個人の課題を検出する
こんにちは。人事グループ・組織開発室に所属し、組織開発を担当しているてぃーびーです。
仕事を通して各個人は個別に課題を抱えていることがあります。個人の課題は自分で把握し、対応できる場合もありますが、自分では無自覚なものや、自覚しても対応方法が分からないこともあります。そこで、マネージャーやメンターなど第三者の支援が有効になりますが、支援をするには課題を検出する必要があります。

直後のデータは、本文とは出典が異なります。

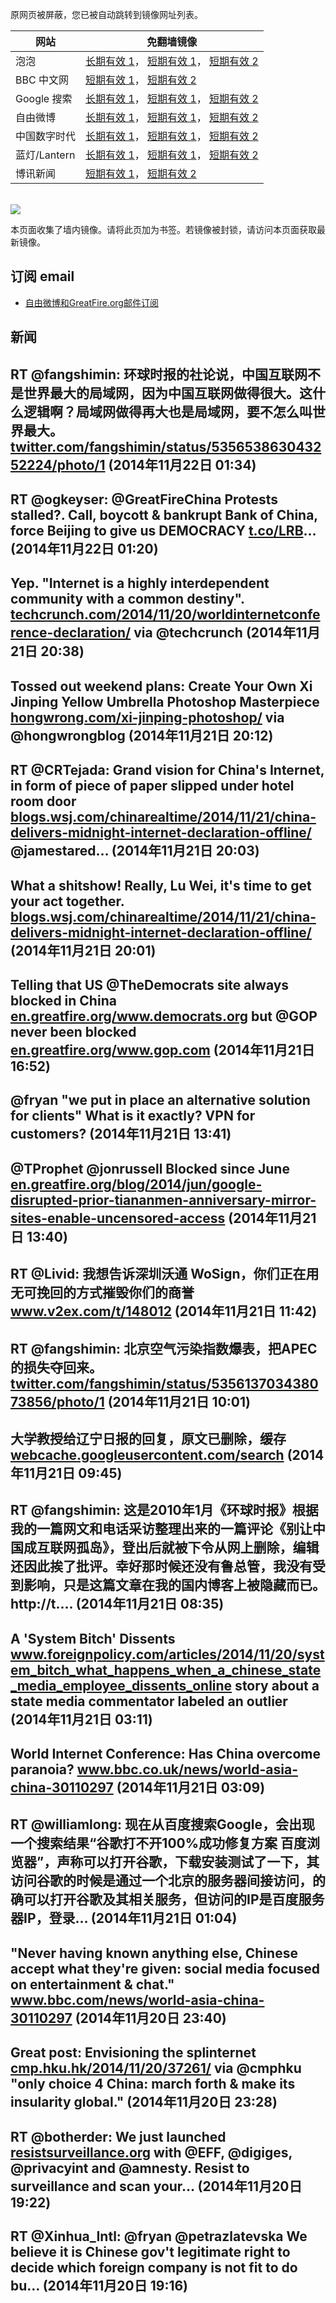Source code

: <p>原网页被屏蔽，您已被自动跳转到镜像网址列表。</p>
<table>
    <thead>
        <tr>
            <th>网站</th>
            <th>免翻墙镜像</th>
        </tr>
    </thead>
    <tbody>    
        <tr>
            <td>泡泡</td>
            <td>            
                <a href="http://a984.da1.akamai.net/f/1/1/1/dci.download.akamai.com/35985/159415/1/p/" target="jx1">长期有效 1</a>，            
                <a href="https://paopao3.azurewebsites.net" target="jx2">短期有效 1</a>，            
                <a href="https://d19ysv8o6fv16v.cloudfront.net" target="jx3">短期有效 2</a>
            </td>
        </tr>    
        <tr>
            <td>BBC 中文网</td>
            <td>            
                <a href="https://bbc1.azurewebsites.net" target="jx4">短期有效 1</a>，            
                <a href="https://d1zf37pb2kxnxf.cloudfront.net" target="jx5">短期有效 2</a>
            </td>
        </tr>    
        <tr>
            <td>Google 搜索</td>
            <td>            
                <a href="http://a978.g1.akamai.net/f/1/1/1/dci.download.akamai.com/35985/159415/1/g/" target="jx6">长期有效 1</a>，            
                <a href="https://865ba.azurewebsites.net" target="jx7">短期有效 1</a>，            
                <a href="https://d3vv89cvqbrqlq.cloudfront.net" target="jx8">短期有效 2</a>
            </td>
        </tr>    
        <tr>
            <td>自由微博</td>
            <td>            
                <a href="http://a984.da1.akamai.net/f/1/1/1/dci.download.akamai.com/35985/159415/1/f/" target="jx9">长期有效 1</a>，            
                <a href="https://fw6.azurewebsites.net" target="jx10">短期有效 1</a>，            
                <a href="https://d2fstso2jh4dhr.cloudfront.net" target="jx11">短期有效 2</a>
            </td>
        </tr>    
        <tr>
            <td>中国数字时代</td>
            <td>            
                <a href="http://e3191.dscc.akamaiedge.net/f/1/1/1/dci.download.akamai.com/35985/159415/1/c/" target="jx12">长期有效 1</a>，            
                <a href="https://39bf.azurewebsites.net" target="jx13">短期有效 1</a>，            
                <a href="https://dazdu2iuzl72b.cloudfront.net" target="jx14">短期有效 2</a>
            </td>
        </tr>    
        <tr>
            <td>蓝灯/Lantern</td>
            <td>            
                <a href="http://a123.g.akamai.net/f/1/1/1/dci.download.akamai.com/35985/159415/1/l/" target="jx15">长期有效 1</a>，            
                <a href="https://lantern1.azurewebsites.net" target="jx16">短期有效 1</a>，            
                <a href="https://dx1djqjpnvurw.cloudfront.net" target="jx17">短期有效 2</a>
            </td>
        </tr>    
        <tr>
            <td>博讯新闻</td>
            <td>            
                <a href="https://boxun2.azurewebsites.net" target="jx18">短期有效 1</a>，            
                <a href="https://d3588w5hqzcepn.cloudfront.net" target="jx19">短期有效 2</a>
            </td>
        </tr>
    </tbody>
</table>
<br/>
<img src="https://raw.githubusercontent.com/greatfire/z/master/logos.gif" />

本页面收集了墙内镜像。请将此页加为书签。若镜像被封锁，请访问本页面获取最新镜像。

## 订阅 email
* <a href="https://b.us7.list-manage.com/subscribe?u=854fca58782082e0cbdf204a0&id=c78949b93c">自由微博和GreatFire.org邮件订阅</a>
    
## 新闻
RT @fangshimin: 环球时报的社论说，中国互联网不是世界最大的局域网，因为中国互联网做得很大。这什么逻辑啊？局域网做得再大也是局域网，要不怎么叫世界最大。 <a href="https://twitter.com/fangshimin/status/535653863043252224/photo/1" target="_BLANK">twitter.com/fangshimin/status/535653863043252224/photo/1</a> (2014年11月22日 01:34)
 ---
RT @ogkeyser: @GreatFireChina Protests stalled?. Call, boycott &amp; bankrupt Bank of China, force Beijing to give us DEMOCRACY <a href="http://t.co/LRB" target="_BLANK">t.co/LRB</a>… (2014年11月22日 01:20)
 ---
Yep. "Internet is a highly interdependent community with a common destiny". <a href="http://techcrunch.com/2014/11/20/worldinternetconference-declaration/" target="_BLANK">techcrunch.com/2014/11/20/worldinternetconference-declaration/</a> via @techcrunch (2014年11月21日 20:38)
 ---
Tossed out weekend plans: Create Your Own Xi Jinping Yellow Umbrella Photoshop Masterpiece <a href="http://hongwrong.com/xi-jinping-photoshop/" target="_BLANK">hongwrong.com/xi-jinping-photoshop/</a> via @hongwrongblog (2014年11月21日 20:12)
 ---
RT @CRTejada: Grand vision for China's Internet, in form of piece of paper slipped under hotel room door <a href="http://blogs.wsj.com/chinarealtime/2014/11/21/china-delivers-midnight-internet-declaration-offline/" target="_BLANK">blogs.wsj.com/chinarealtime/2014/11/21/china-delivers-midnight-internet-declaration-offline/</a> @jamestared… (2014年11月21日 20:03)
 ---
What a shitshow! Really, Lu Wei, it's time to get your act together. <a href="http://blogs.wsj.com/chinarealtime/2014/11/21/china-delivers-midnight-internet-declaration-offline/?mod=WSJBlog" target="_BLANK">blogs.wsj.com/chinarealtime/2014/11/21/china-delivers-midnight-internet-declaration-offline/</a> (2014年11月21日 20:01)
 ---
Telling that US @TheDemocrats site always blocked in China <a href="https://en.greatfire.org/www.democrats.org" target="_BLANK">en.greatfire.org/www.democrats.org</a> 
but @GOP never been blocked 
<a href="https://en.greatfire.org/www.gop.com" target="_BLANK">en.greatfire.org/www.gop.com</a> (2014年11月21日 16:52)
 ---
@fryan "we put in place an alternative solution for clients" What is it exactly? VPN for customers? (2014年11月21日 13:41)
 ---
@TProphet @jonrussell Blocked since June <a href="https://en.greatfire.org/blog/2014/jun/google-disrupted-prior-tiananmen-anniversary-mirror-sites-enable-uncensored-access" target="_BLANK">en.greatfire.org/blog/2014/jun/google-disrupted-prior-tiananmen-anniversary-mirror-sites-enable-uncensored-access</a> (2014年11月21日 13:40)
 ---
RT @Livid: 我想告诉深圳沃通 WoSign，你们正在用无可挽回的方式摧毁你们的商誉 <a href="http://www.v2ex.com/t/148012" target="_BLANK">www.v2ex.com/t/148012</a> (2014年11月21日 11:42)
 ---
RT @fangshimin: 北京空气污染指数爆表，把APEC的损失夺回来。 <a href="https://twitter.com/fangshimin/status/535613703438073856/photo/1" target="_BLANK">twitter.com/fangshimin/status/535613703438073856/photo/1</a> (2014年11月21日 10:01)
 ---
大学教授给辽宁日报的回复，原文已删除，缓存 <a href="https://webcache.googleusercontent.com/search?q=cache:myFLna6qq8EJ:guojianbin.blog.caixin.com/archives/78967+&cd=1&hl=en&ct=clnk&gl=us" target="_BLANK">webcache.googleusercontent.com/search</a> (2014年11月21日 09:45)
 ---
RT @fangshimin: 这是2010年1月《环球时报》根据我的一篇网文和电话采访整理出来的一篇评论《别让中国成互联网孤岛》，登出后就被下令从网上删除，编辑还因此挨了批评。幸好那时候还没有鲁总管，我没有受到影响，只是这篇文章在我的国内博客上被隐藏而已。 http://t.… (2014年11月21日 08:35)
 ---
A 'System Bitch' Dissents <a href="http://www.foreignpolicy.com/articles/2014/11/20/system_bitch_what_happens_when_a_chinese_state_media_employee_dissents_online" target="_BLANK">www.foreignpolicy.com/articles/2014/11/20/system_bitch_what_happens_when_a_chinese_state_media_employee_dissents_online</a> story about a state media commentator labeled an outlier (2014年11月21日 03:11)
 ---
World Internet Conference: Has China overcome paranoia? <a href="http://www.bbc.co.uk/news/world-asia-china-30110297" target="_BLANK">www.bbc.co.uk/news/world-asia-china-30110297</a> (2014年11月21日 03:09)
 ---
RT @williamlong: 现在从百度搜索Google，会出现一个搜索结果“谷歌打不开100%成功修复方案 百度浏览器”，声称可以打开谷歌，下载安装测试了一下，其访问谷歌的时候是通过一个北京的服务器间接访问，的确可以打开谷歌及其相关服务，但访问的IP是百度服务器IP，登录… (2014年11月21日 01:04)
 ---
"Never having known anything else, Chinese accept what they're given: social media focused on entertainment &amp; chat." <a href="http://www.bbc.com/news/world-asia-china-30110297" target="_BLANK">www.bbc.com/news/world-asia-china-30110297</a> (2014年11月20日 23:40)
 ---
Great post: Envisioning the splinternet <a href="http://cmp.hku.hk/2014/11/20/37261/" target="_BLANK">cmp.hku.hk/2014/11/20/37261/</a> via @cmphku "only choice 4 China: march forth &amp; make its insularity global." (2014年11月20日 23:28)
 ---
RT @botherder: We just launched <a href="https://resistsurveillance.org" target="_BLANK">resistsurveillance.org</a> with @EFF, @digiges, @privacyint and @amnesty. Resist to surveillance and scan your… (2014年11月20日 19:22)
 ---
RT @Xinhua_Intl: @fryan @petrazlatevska We believe it is Chinese gov't legitimate right to decide which foreign company is not fit to do bu… (2014年11月20日 19:16)
 ---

この記事では、個人の課題と第三者がそれを検出することについて解説します。
個人の課題
この記事において、個人の課題とは仕事において個人が抱えている課題です。例えば以下のようなものがあります。
- 担当業務が難しすぎて自分では解決できない
- 仕事のプレッシャーがきつい
- 会社やチームの方針に違和感がある
- 評価に不満がある
- 業務上の人間関係で困っている
- キャリアで煮詰まっている
個人の課題を第三者が把握する方法
個人の課題を、本人が正確に自覚し、気兼ねなく第三者に共有できていれば問題がないのですが、そうとは限りません。そして、それらの課題は内容によっては意欲の低下・ストレスの蓄積・退職などに至ることがあります。
そのため、マネージャーやメンターなど第三者が本人の課題の解決を助けることは、本人にとっての助けになりますし、結果的に事業成果への助けにもなります。第三者が個人の課題の解決を助けるためには、個人の課題を把握する必要があります。
第三者から見た個人の課題
個人の課題が第三者に伝わる方法は大きく分けて3つです。
- コミュニケーション
- 観察
- 支援者の連携
1. コミュニケーション
個人の課題はコミュニケーションを通して第三者に伝わります。
コミュニケーションの方法は色々ありますが、典型的なものとしては定期的な1on1です。1on1は2人だけのやりとりであるため言いにくいことを伝えるための最適の場になります。
1on1の他には日々のコミュニケーションがあります。業務上の会話や、ちょっとした雑談などを通して課題の一端を把握できることがあります。
このようなコミュニケーションを通じて個人の課題を把握するために重要なポイントが4つあります。
1つ目は信頼関係です。信頼関係がなければ、個人の込み入った課題を話してもらえません。そのため、普段から信頼関係の積み重ねが必要です。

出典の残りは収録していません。